The Sunday Mail
LOBBY group Buy Zimbabwe will later this month roll out a campaign to encourage the consumption of locally manufactured products in a development expected to ultimately stimulate industrial production.
According to Buy Zimbabwe, at the end of every year, Zimbabwe loses significant amounts of money to foreign products that are pushed into the country.
Under the Buy Zimbabwe Week campaign, the lobby group will seek to promote the increased consumption of local products, especially during the festive season.
In 2019, the Government approved the Zimbabwe Local Content Strategy, which is a component of the Zimbabwe Industrialisation Development Policy, that is aimed at promoting local value addition and linkages through the utilisation of domestic resources.
Local content policies or laws have been major instruments for stimulating industrial growth in resource-rich countries.
Value addition and beneficiation are also among the key deliverables of the country’s five-year development plan, the National Development Strategy 1 (NDS 1), which is a precursor to the country’s broader ambition, Vision 2030, by which time Zimbabwe is expected to be an empowered upper middle-income society.
Buy Zimbabwe general manager Mr Alois Burutsa said the week will be observed under the theme ‘‘Defend and Grow Zimbabwean Products Market Share”.
“To save foreign currency and jobs, as well as enhance market access for local goods during the festive season, Buy Zimbabwe introduced the Buy Zimbabwe Week, which, this year, runs from November 21 t0 25.

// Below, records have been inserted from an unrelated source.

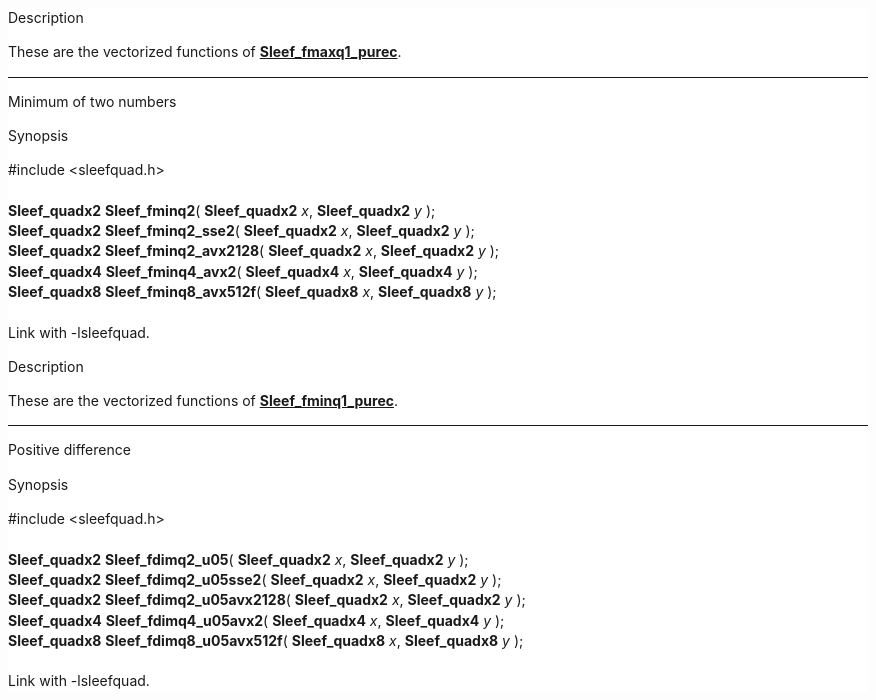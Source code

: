<p class="header">Description</p>

<p class="noindent">
  These are the vectorized functions
  of <a href="quad.xhtml#Sleef_fmaxq1_purec"><b class="func">Sleef_fmaxq1_purec</b></a>.
</p>

<hr/>

<p class="funcname">Minimum of two numbers</p>

<p class="header">Synopsis</p>

<p class="synopsis">
#include &lt;sleefquad.h&gt;<br/>
<br/>
<b class="type">Sleef_quadx2</b> <b class="func">Sleef_fminq2</b>( <b class="type">Sleef_quadx2</b> <i class="var">x</i>, <b class="type">Sleef_quadx2</b> <i class="var">y</i> );<br/>
<b class="type">Sleef_quadx2</b> <b class="func">Sleef_fminq2_sse2</b>( <b class="type">Sleef_quadx2</b> <i class="var">x</i>, <b class="type">Sleef_quadx2</b> <i class="var">y</i> );<br/>
<b class="type">Sleef_quadx2</b> <b class="func">Sleef_fminq2_avx2128</b>( <b class="type">Sleef_quadx2</b> <i class="var">x</i>, <b class="type">Sleef_quadx2</b> <i class="var">y</i> );<br/>
<b class="type">Sleef_quadx4</b> <b class="func">Sleef_fminq4_avx2</b>( <b class="type">Sleef_quadx4</b> <i class="var">x</i>, <b class="type">Sleef_quadx4</b> <i class="var">y</i> );<br/>
<b class="type">Sleef_quadx8</b> <b class="func">Sleef_fminq8_avx512f</b>( <b class="type">Sleef_quadx8</b> <i class="var">x</i>, <b class="type">Sleef_quadx8</b> <i class="var">y</i> );<br/>
<br/>
<span class="normal">Link with</span> -lsleefquad.
</p>

<p class="header">Description</p>

<p class="noindent">
  These are the vectorized functions
  of <a href="quad.xhtml#Sleef_fminq1_purec"><b class="func">Sleef_fminq1_purec</b></a>.
</p>

<hr/>

<p class="funcname">Positive difference</p>

<p class="header">Synopsis</p>

<p class="synopsis">
#include &lt;sleefquad.h&gt;<br/>
<br/>
<b class="type">Sleef_quadx2</b> <b class="func">Sleef_fdimq2_u05</b>( <b class="type">Sleef_quadx2</b> <i class="var">x</i>, <b class="type">Sleef_quadx2</b> <i class="var">y</i> );<br/>
<b class="type">Sleef_quadx2</b> <b class="func">Sleef_fdimq2_u05sse2</b>( <b class="type">Sleef_quadx2</b> <i class="var">x</i>, <b class="type">Sleef_quadx2</b> <i class="var">y</i> );<br/>
<b class="type">Sleef_quadx2</b> <b class="func">Sleef_fdimq2_u05avx2128</b>( <b class="type">Sleef_quadx2</b> <i class="var">x</i>, <b class="type">Sleef_quadx2</b> <i class="var">y</i> );<br/>
<b class="type">Sleef_quadx4</b> <b class="func">Sleef_fdimq4_u05avx2</b>( <b class="type">Sleef_quadx4</b> <i class="var">x</i>, <b class="type">Sleef_quadx4</b> <i class="var">y</i> );<br/>
<b class="type">Sleef_quadx8</b> <b class="func">Sleef_fdimq8_u05avx512f</b>( <b class="type">Sleef_quadx8</b> <i class="var">x</i>, <b class="type">Sleef_quadx8</b> <i class="var">y</i> );<br/>
<br/>
<span class="normal">Link with</span> -lsleefquad.
</p>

“The Buy Zimbabwe Week, which will run under the theme ‘Defend and Grow Zimbabwean Products Market Share’ will see a full week of activities, including roadshows and activations at participating brands as we seek to raise top-of-mind awareness on local goods and services,” he said.
He said brand ambassadors will be stationed at selected wholesale and retail outlets in major cities and towns, where they will educate consumers on the necessity of purchasing local goods and help them to identify local brands.
The ambassadors will be deployed at retail and wholesale outlets in Harare, Bulawayo, Gweru, Mutare, Masvingo, Kwekwe and Zvishavane.
Confederation of Zimbabwe Retailers president Mr Denford Mutashu said the country should take advantage of the local content policy as a pillar under NDS 1.
He added that real disposable incomes play a key role in stimulating demand while productive sector support can be quadrupled.
“Enhancing capacity utilisation will create more jobs and expansion opportunities in light of the African Continental Free Trade Area,” he said.
Economist Mr Vince Musewe said import substitution was a key strategy for reindustrialisation of Zimbabwe’s economy.
“We just have to add value locally, create jobs and invest in new technologies in order to revive and support the economy.
“Currently, we are mainly dependent on primary products and, as international prices fluctuate, we will have problems as an economy, so promotion of local products and increasing production capacity will also safeguard our economy from fluctuations of primary commodities from their international prices,” he said.
Mr Musewe said Zimbabwe was highly industrialised and that implies there were a lot of products that the country used to consume which should be revisited.
It is believed this will positively impact agriculture and create employment.
“When people have enough money, demand for goods increases and the whole economy will benefit,” he said.
He noted that, given what is happening with regional trade, there was need to start trading in manufactured goods and grow the country’s export base by increasing high-value exports to generate adequate foreign currency for the country.
According to Mr Burutsa , Buy Zimbabwe has also forged partnerships with the Midlands State University and Chinhoyi University of Technology to ensure market access for products produced by youths and small to medium enterprises.
“We have belief and confidence that, if the local industry is supported by consumers, Zimbabwean companies will not only provide products which are cheaper and competitive, but can also satisfy local market demand and the export market while contributing to the achievement of Government’s Vision 2030 of transforming Zimbabwe to upper middle-income status,” he said.
He noted that Buy Zimbabwe remained committed to the production, promotion and preference for local products and services to create and preserve jobs, wealth and pride.
Development economist Mr Prosper Chitambara said the biggest incentives in the economy would be the prices of the products, stressing that if the prices are right, they will incentivise greater uptake of local products by consumers, hence the need to invest in the key enablers of business.
He added that improving local capacity to satisfy demand should be bolstered by access to credit and good infrastructure, which have been among the binding constraints to local industry, as they negatively impact their ability to meet demand.
According to the Government, implementation of the Local Content Strategy, in partnership with the private sector, stimulates and propels the development of value chains and strengthens local linkages among the agricultural, extractive, industrial and service sectors.
Buy Zimbabwe, on its part, is targeting to grow the consumption of local products by at least 80 percent annually to save and create 300 000 new jobs by 2025.